Here are my thoughts, and I'd appreciate feedback:
1.) I went back and did some research on Osborne and Solich's estimated class rankings, and they were consistently between 25-15. Lots of 3 stars, a smattering of 4 and 5 star players. Every now and then they'd land something even better, but that was very rare. This tells me that if we can consistently land the same, or better, we're going to do just fine.
2.) There was a really funny, well-written article about "The Last Team To Consistently Beat The SEC And What We Can Learn From Them: Nebraska" published by SB Nation a few years ago, and it did a great job of running through how Nebraska used to be so dominant:
- Unique, Consistent Identity: Run a very particular and very physical offense that few teams spent much time learning how to defend. Pair it with a bone-crushing defense. Also, over the course of like 30 years Nebraska had two, TWO coaches.
- Cannon Fodder: Have a huge pool of decent walk-ons from in-state and around the area that don't mind playing on the Scout teams and getting beat up by the starters just to make the program better, overall.
- Boyd Epley: Figured out that strength and conditioning, and getting specific players to do very specific tasks perfectly, was a key to success when you couldn't always recruit freak athletes to your program. He's kind of like the Moneyball guy that way.

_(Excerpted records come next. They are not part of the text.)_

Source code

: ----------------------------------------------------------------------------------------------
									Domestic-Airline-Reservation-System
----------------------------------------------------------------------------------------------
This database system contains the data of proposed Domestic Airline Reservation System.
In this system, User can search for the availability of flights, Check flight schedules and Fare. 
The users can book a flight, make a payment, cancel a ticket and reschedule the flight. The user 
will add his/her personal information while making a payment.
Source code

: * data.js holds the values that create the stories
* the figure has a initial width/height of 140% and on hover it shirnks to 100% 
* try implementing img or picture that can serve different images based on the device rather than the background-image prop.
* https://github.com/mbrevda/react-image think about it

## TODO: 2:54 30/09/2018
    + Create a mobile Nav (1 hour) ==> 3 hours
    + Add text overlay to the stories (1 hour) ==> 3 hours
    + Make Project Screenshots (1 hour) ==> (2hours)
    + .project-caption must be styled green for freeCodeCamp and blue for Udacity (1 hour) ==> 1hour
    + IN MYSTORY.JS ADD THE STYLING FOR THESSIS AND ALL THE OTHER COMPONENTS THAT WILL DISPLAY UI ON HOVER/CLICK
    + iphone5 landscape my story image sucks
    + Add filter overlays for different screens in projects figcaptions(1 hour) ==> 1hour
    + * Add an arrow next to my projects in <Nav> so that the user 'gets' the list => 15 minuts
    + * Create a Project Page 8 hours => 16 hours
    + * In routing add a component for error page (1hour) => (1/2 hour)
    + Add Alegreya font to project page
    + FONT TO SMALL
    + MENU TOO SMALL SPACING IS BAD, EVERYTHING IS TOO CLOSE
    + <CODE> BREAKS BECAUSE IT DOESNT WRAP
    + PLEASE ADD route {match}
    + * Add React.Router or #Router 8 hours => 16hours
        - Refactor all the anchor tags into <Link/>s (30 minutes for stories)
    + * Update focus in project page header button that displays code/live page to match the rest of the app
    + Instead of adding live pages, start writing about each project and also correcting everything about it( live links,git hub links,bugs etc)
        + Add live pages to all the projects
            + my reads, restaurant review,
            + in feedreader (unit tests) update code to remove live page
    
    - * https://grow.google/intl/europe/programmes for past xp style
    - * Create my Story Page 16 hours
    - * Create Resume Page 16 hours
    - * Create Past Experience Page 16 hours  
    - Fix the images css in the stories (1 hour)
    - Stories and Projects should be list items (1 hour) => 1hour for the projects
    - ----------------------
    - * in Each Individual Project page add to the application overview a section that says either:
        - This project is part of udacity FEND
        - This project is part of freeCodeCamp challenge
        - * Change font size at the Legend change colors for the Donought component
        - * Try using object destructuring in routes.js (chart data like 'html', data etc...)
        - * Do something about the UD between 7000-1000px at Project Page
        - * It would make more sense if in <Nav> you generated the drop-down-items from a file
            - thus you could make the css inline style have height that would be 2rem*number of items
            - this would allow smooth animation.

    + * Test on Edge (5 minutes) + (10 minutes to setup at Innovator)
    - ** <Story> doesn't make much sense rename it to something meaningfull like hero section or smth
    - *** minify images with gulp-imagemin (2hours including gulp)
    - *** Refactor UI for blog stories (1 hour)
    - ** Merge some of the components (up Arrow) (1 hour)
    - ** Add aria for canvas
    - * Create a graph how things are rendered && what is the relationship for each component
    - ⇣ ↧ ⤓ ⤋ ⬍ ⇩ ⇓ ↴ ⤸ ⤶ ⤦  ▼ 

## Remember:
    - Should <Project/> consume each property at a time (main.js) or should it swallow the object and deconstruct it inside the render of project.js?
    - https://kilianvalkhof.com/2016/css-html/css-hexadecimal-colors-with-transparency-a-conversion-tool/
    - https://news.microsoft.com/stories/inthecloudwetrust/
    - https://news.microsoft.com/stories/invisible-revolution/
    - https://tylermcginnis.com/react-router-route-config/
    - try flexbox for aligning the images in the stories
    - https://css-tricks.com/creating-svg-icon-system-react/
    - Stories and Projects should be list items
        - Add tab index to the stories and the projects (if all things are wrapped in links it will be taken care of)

3.) Now that the S&C advantages aren't what they used to be due to program parity (though having some of the best facilities in all of college football, still, helps a ton), and now that we're going to be running a balanced, pro-style attack, I think the emphasis needs to be on finding the absolute best players we can (duh), or players with tremendous upsides that we can coach up, and having them WANT to be here. I think the coaches understand this very well, which is why they are turning to social media, California players, and emphasizing the new, sunny identity of the program and its...let's just say "enthusiastic" fan base.
4.) I don't think we should be trying to out-recruit Ohio State or even Michigan. Ohio State has some of, if not the, best 500-mile radius recruiting range in the entire country. Michigan, under Harbaugh, is going to kind of be its own nut-ball show. I view us much more as being like Michigan State, a program that was developed and built patiently into having a strong identity and being able to field teams that can beat almost anyone due to player development, good coaching, and having a strong, mean identity. I actually view us as being able to do Michigan State better than Michigan State does in this respect. No disrespect to the Spartans, I just think we may be able to recruit better right now and thus field slightly better teams, on average, especially on offense (Sparty's D is probably going to always be freaking brutal).